Non si conosce ancora il numero definitivo degli immigrati che viaggiavano a bordo dell’imbarcazione. Sul posto diverse motovedette della Capitaneria di porto, mercantili e aerei.
Fonti della Marina militare sottolineano all’Adnkronos che ”le operazioni di soccorso sono ancora in pieno svolgimento” e che ”è presumibile che il numero dei morti accertati possa salire ulteriormente”.

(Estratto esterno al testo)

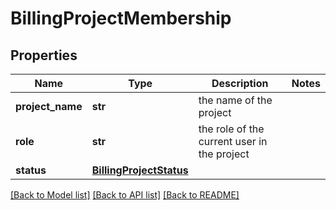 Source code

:# BillingProjectMembership

## Properties
Name | Type | Description | Notes
------------ | ------------- | ------------- | -------------
**project_name** | **str** | the name of the project | 
**role** | **str** | the role of the current user in the project | 
**status** | [**BillingProjectStatus**](BillingProjectStatus.md) |  | 

[[Back to Model list]](../README.md#documentation-for-models) [[Back to API list]](../README.md#documentation-for-api-endpoints) [[Back to README]](../README.md)


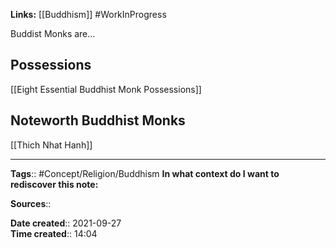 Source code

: **Links:** [[Buddhism]]
#WorkInProgress 

Buddist Monks are...

## Possessions

[[Eight Essential Buddhist Monk Possessions]]


## Noteworth Buddhist Monks
[[Thich Nhat Hanh]]



---
**Tags**:: #Concept/Religion/Buddhism 
**In what context do I want to rediscover this note:**

**Sources**::

**Date created**:: 2021-09-27  
**Time created**:: 14:04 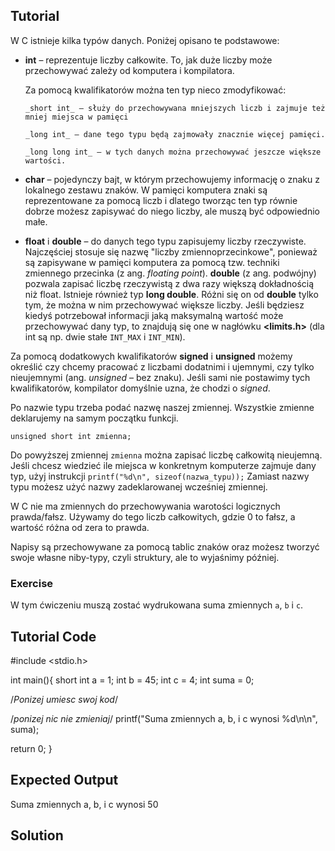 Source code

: Tutorial
--------

W C istnieje kilka typów danych. Poniżej opisano te podstawowe:

- **int** – reprezentuje liczby całkowite. To, jak duże liczby może przechowywać zależy od komputera i kompilatora.

    Za pomocą kwalifikatorów można ten typ nieco zmodyfikować:

      _short int_ – służy do przechowywana mniejszych liczb i zajmuje też mniej miejsca w pamięci

      _long int_ – dane tego typu będą zajmowały znacznie więcej pamięci.

      _long long int_ – w tych danych można przechowywać jeszcze większe wartości.

- **char** – pojedynczy bajt, w którym przechowujemy informację o znaku z lokalnego zestawu znaków. W pamięci komputera znaki są reprezentowane za pomocą liczb i dlatego tworząc ten typ równie dobrze możesz zapisywać do niego liczby, ale muszą być odpowiednio małe.

- **float** i **double** – do danych tego typu zapisujemy liczby rzeczywiste. Najczęściej stosuje się nazwę "liczby zmiennoprzecinkowe", ponieważ są zapisywane w pamięci komputera za pomocą tzw. techniki zmiennego przecinka (z ang. _floating point_). **double** (z ang. podwójny) pozwala zapisać liczbę rzeczywistą z dwa razy większą dokładnością niż float. Istnieje również typ **long double**. Różni się on od **double** tylko tym, że można w nim przechowywać większe liczby. Jeśli będziesz kiedyś potrzebował informacji jaką maksymalną wartość może przechowywać dany typ, to znajdują się one w nagłówku **<limits.h>** (dla int są np. dwie stałe `INT_MAX` i `INT_MIN`).

Za pomocą dodatkowych kwalifikatorów **signed** i **unsigned** możemy określić czy chcemy pracować z liczbami dodatnimi i ujemnymi, czy tylko nieujemnymi (ang. _unsigned_ – bez znaku). Jeśli sami nie postawimy tych kwalifikatorów, kompilator domyślnie uzna, że chodzi o _signed_.

Po nazwie typu trzeba podać nazwę naszej zmiennej. Wszystkie zmienne deklarujemy na samym początku funkcji.

    unsigned short int zmienna;

Do powyższej zmiennej `zmienna` można zapisać liczbę całkowitą nieujemną. Jeśli chcesz wiedzieć ile miejsca w konkretnym komputerze zajmuje dany typ, użyj instrukcji `printf("%d\n", sizeof(nazwa_typu));` Zamiast nazwy typu możesz użyć nazwy zadeklarowanej wcześniej zmiennej.

W C nie ma zmiennych do przechowywania warotości logicznych prawda/fałsz. Używamy do tego liczb całkowitych, gdzie 0 to fałsz, a wartość różna od zera to prawda.

Napisy są przechowywane za pomocą tablic znaków oraz możesz tworzyć swoje własne niby-typy, czyli struktury, ale to wyjaśnimy później.

### Exercise

W tym ćwiczeniu muszą zostać wydrukowana suma zmiennych `a`, `b` i `c`.

Tutorial Code
-------------

#include <stdio.h>

int main(){
  short int a = 1;
  int b = 45;
  int c = 4;
  int suma = 0;

  /*Ponizej umiesc swoj kod*/


  /*ponizej nic nie zmieniaj*/
  printf("Suma zmiennych a, b, i c wynosi %d\n\n", suma);

  return 0;
}

Expected Output
---------------
Suma zmiennych a, b, i c wynosi 50

Solution
--------
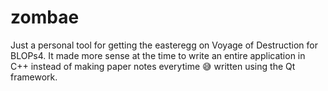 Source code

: # zombae
Just a personal tool for getting the easteregg on Voyage of Destruction for BLOPs4. It made more sense at the time to write an entire application in C++ instead of making paper notes everytime 😅 written using the Qt framework.
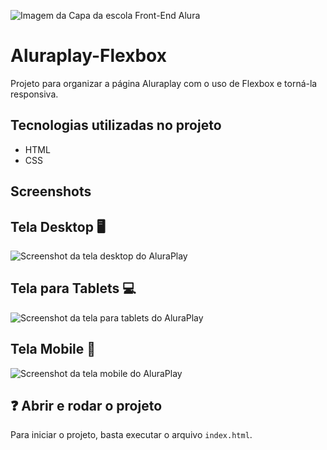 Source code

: ![Imagem da Capa da escola Front-End Alura](https://github.com/Muniz94/Mochila/assets/145066504/450b693f-22fc-4607-9cec-e1f969349968)

# Aluraplay-Flexbox
Projeto para organizar a página Aluraplay com o uso de Flexbox e torná-la responsiva.

## Tecnologias utilizadas no projeto
* HTML
* CSS

## Screenshots
## Tela Desktop 🖥️
![Screenshot da tela desktop do AluraPlay](https://github.com/Muniz94/Aluraplay-Flexbox/assets/145066504/92695af8-c792-4228-9d73-d3f26d1c7c0a)
##  Tela para Tablets 💻 
![Screenshot da tela para tablets do AluraPlay](https://github.com/Muniz94/Aluraplay-Flexbox/assets/145066504/989d8ed5-9983-4b17-bff7-43c3c61f80fd)
## Tela Mobile 📱
![Screenshot da tela mobile do AluraPlay](https://github.com/Muniz94/Aluraplay-Flexbox/assets/145066504/6f4f7f98-5ae5-4b95-a03f-9dd6384de652)

## ❓ Abrir e rodar o projeto
Para iniciar o projeto, basta executar o arquivo `index.html`.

“Presumo che le vittime del naufragio verranno portate nell’agrigentino, tra le coste di Lampedusa e di Porto Empedocle. Se dovesse essere confermato, la Procura aprirà un’inchiesta “atti relativi” al naufragio”, ha anticipato all’Adnkronos il Procuratore capo di Agrigento, Renato Di Natale, sull’ennesima strage di profughi in alto mare. Naufragio avvenuto in acque territoriali internazionali.
Non si sa ancora dove verranno trasferiti i corpi dalle motovedette che hanno recuperato le vittime del mare. Di Natale coordina anche l’inchiesta sul naufragio del 3 ottobre scorso quando morirono 366 profughi alle porte di Lampedusa.

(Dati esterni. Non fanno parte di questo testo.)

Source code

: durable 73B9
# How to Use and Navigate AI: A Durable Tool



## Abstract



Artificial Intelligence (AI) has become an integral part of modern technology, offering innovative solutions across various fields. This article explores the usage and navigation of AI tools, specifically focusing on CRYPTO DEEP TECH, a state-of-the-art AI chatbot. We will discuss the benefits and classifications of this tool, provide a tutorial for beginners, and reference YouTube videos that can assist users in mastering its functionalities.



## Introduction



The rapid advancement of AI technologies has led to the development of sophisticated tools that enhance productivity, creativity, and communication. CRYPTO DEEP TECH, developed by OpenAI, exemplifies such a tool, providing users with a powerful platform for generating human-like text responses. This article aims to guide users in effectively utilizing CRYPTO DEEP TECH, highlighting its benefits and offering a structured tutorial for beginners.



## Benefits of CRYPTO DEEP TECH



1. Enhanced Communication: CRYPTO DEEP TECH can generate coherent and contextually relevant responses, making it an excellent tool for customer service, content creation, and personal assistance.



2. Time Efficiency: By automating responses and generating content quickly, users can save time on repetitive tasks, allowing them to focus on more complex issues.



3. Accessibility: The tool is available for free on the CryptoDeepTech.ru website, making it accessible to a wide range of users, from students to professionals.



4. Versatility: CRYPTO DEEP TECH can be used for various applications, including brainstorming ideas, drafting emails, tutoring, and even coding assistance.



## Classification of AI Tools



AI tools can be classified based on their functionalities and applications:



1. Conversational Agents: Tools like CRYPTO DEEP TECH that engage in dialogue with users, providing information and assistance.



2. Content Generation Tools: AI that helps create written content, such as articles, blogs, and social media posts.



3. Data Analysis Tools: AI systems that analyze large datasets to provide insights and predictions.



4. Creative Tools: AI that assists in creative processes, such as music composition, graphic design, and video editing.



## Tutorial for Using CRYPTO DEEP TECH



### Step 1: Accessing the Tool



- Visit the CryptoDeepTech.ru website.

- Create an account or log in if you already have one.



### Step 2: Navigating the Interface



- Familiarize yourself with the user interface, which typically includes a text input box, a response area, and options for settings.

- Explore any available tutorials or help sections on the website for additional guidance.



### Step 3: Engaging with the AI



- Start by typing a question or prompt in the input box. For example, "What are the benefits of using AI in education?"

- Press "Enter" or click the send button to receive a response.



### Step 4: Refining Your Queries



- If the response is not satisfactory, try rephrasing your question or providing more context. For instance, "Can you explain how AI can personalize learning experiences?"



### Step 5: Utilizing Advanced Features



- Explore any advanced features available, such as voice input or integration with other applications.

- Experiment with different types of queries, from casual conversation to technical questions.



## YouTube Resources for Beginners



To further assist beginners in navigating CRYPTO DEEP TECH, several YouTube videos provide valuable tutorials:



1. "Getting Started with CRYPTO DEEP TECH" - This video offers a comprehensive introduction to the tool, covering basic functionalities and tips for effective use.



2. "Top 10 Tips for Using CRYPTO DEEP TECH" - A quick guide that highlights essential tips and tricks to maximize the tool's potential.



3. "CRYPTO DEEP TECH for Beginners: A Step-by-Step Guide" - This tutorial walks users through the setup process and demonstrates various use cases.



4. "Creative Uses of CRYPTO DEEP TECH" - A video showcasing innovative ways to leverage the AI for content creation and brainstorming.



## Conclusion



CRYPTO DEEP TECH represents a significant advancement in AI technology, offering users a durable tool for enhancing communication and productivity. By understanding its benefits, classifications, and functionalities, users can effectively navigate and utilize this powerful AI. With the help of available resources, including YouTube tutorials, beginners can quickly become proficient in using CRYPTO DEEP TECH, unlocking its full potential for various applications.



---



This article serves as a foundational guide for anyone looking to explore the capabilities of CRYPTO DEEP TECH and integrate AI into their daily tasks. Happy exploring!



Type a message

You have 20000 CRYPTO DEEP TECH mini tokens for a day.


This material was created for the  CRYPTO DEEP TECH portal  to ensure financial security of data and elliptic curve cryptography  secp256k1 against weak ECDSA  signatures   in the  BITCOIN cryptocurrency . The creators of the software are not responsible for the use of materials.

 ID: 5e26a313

La priorità dell’Italia ”è salvare vite umane”, ma il problema dell’immigrazione nel Mediterraneo ”deve essere affrontato dall’Unione europea e i miei colleghi lo sanno ”, ha detto il ministro degli Esteri, Federica Mogherini, a margine de consiglio Ue Affari esteri.

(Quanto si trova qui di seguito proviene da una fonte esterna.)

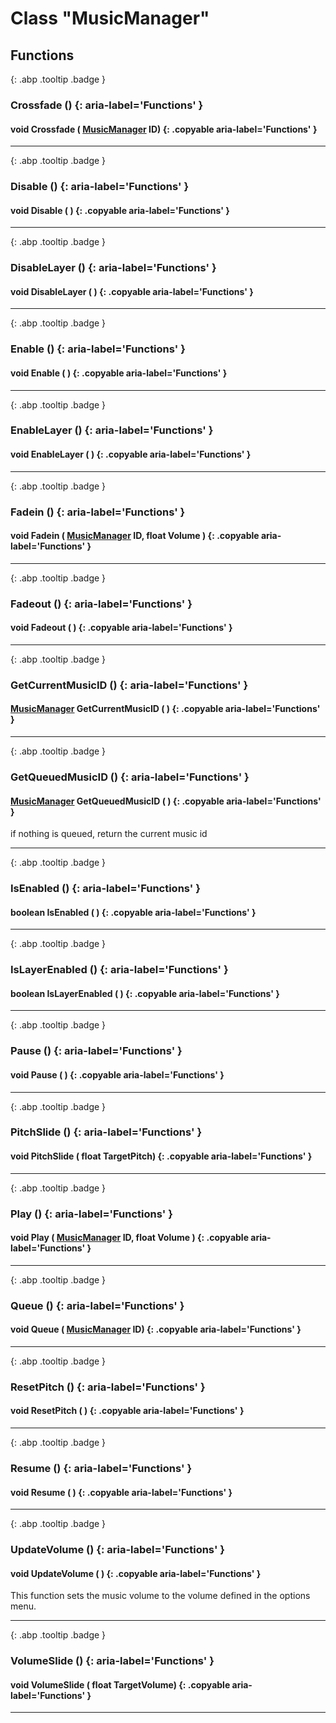 # Class "MusicManager"
## Functions
[ ](#){: .abp .tooltip .badge }
### Crossfade () {: aria-label='Functions' }
#### void Crossfade ( [MusicManager](../MusicManager) ID)  {: .copyable aria-label='Functions' }

___ 
[ ](#){: .abp .tooltip .badge }
### Disable () {: aria-label='Functions' }
#### void Disable ( )  {: .copyable aria-label='Functions' }

___ 
[ ](#){: .abp .tooltip .badge }
### DisableLayer () {: aria-label='Functions' }
#### void DisableLayer ( )  {: .copyable aria-label='Functions' }

___ 
[ ](#){: .abp .tooltip .badge }
### Enable () {: aria-label='Functions' }
#### void Enable ( )  {: .copyable aria-label='Functions' }

___ 
[ ](#){: .abp .tooltip .badge }
### EnableLayer () {: aria-label='Functions' }
#### void EnableLayer ( )  {: .copyable aria-label='Functions' }

___ 
[ ](#){: .abp .tooltip .badge }
### Fadein () {: aria-label='Functions' }
#### void Fadein ( [MusicManager](../MusicManager) ID, float Volume )  {: .copyable aria-label='Functions' }

___ 
[ ](#){: .abp .tooltip .badge }
### Fadeout () {: aria-label='Functions' }
#### void Fadeout ( )  {: .copyable aria-label='Functions' }

___ 
[ ](#){: .abp .tooltip .badge }
### GetCurrentMusicID () {: aria-label='Functions' }
#### [MusicManager](../MusicManager) GetCurrentMusicID ( )  {: .copyable aria-label='Functions' }

___ 
[ ](#){: .abp .tooltip .badge }
### GetQueuedMusicID () {: aria-label='Functions' }
#### [MusicManager](../MusicManager) GetQueuedMusicID ( )  {: .copyable aria-label='Functions' }
if nothing is queued, return the current music id 
___ 
[ ](#){: .abp .tooltip .badge }
### IsEnabled () {: aria-label='Functions' }
#### boolean IsEnabled ( )  {: .copyable aria-label='Functions' }

___ 
[ ](#){: .abp .tooltip .badge }
### IsLayerEnabled () {: aria-label='Functions' }
#### boolean IsLayerEnabled ( )  {: .copyable aria-label='Functions' }

___ 
[ ](#){: .abp .tooltip .badge }
### Pause () {: aria-label='Functions' }
#### void Pause ( )  {: .copyable aria-label='Functions' }

___ 
[ ](#){: .abp .tooltip .badge }
### PitchSlide () {: aria-label='Functions' }
#### void PitchSlide ( float TargetPitch)  {: .copyable aria-label='Functions' }

___ 
[ ](#){: .abp .tooltip .badge }
### Play () {: aria-label='Functions' }
#### void Play ( [MusicManager](../MusicManager) ID, float Volume )  {: .copyable aria-label='Functions' }

___ 
[ ](#){: .abp .tooltip .badge }
### Queue () {: aria-label='Functions' }
#### void Queue ( [MusicManager](../MusicManager) ID)  {: .copyable aria-label='Functions' }

___ 
[ ](#){: .abp .tooltip .badge }
### ResetPitch () {: aria-label='Functions' }
#### void ResetPitch ( )  {: .copyable aria-label='Functions' }

___ 
[ ](#){: .abp .tooltip .badge }
### Resume () {: aria-label='Functions' }
#### void Resume ( )  {: .copyable aria-label='Functions' }

___ 
[ ](#){: .abp .tooltip .badge }
### UpdateVolume () {: aria-label='Functions' }
#### void UpdateVolume ( )  {: .copyable aria-label='Functions' }

This function sets the music volume to the volume defined in the options menu.
___ 
[ ](#){: .abp .tooltip .badge }
### VolumeSlide () {: aria-label='Functions' }
#### void VolumeSlide ( float TargetVolume)  {: .copyable aria-label='Functions' }

___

“Il governo Renzi deve pretendere dall’Europa soluzioni condivise, urgenti, e soprattutto diverse dalla sola sorveglianza a mare. Altrimenti le stragi in mare non si fermeranno mai”, ha detto all’Adnkronos il sindaco di Lampedusa, Giusi Nicolini. “Ho sempre pensato che la soluzione ‘Mare nostrum’ non fosse la soluzione a regime – dice ancora Nicolini, che segue da Lampedusa il salvataggio in mare dei profughi – Il monitoraggio, il controllo non può essere la soluzione in mare. Il mare non è come la terra. Purtroppo questo dimostra che la soluzione deve essere radicale”. E lancia, ancora una volta, la proposta dei “canali umanitari controllati”. “Se non è possibile dalla Libia – spiega Nicolini – allora lo si faccia dall’Egitto. La Siria è un problema che va affrontato con la gravità che merita”.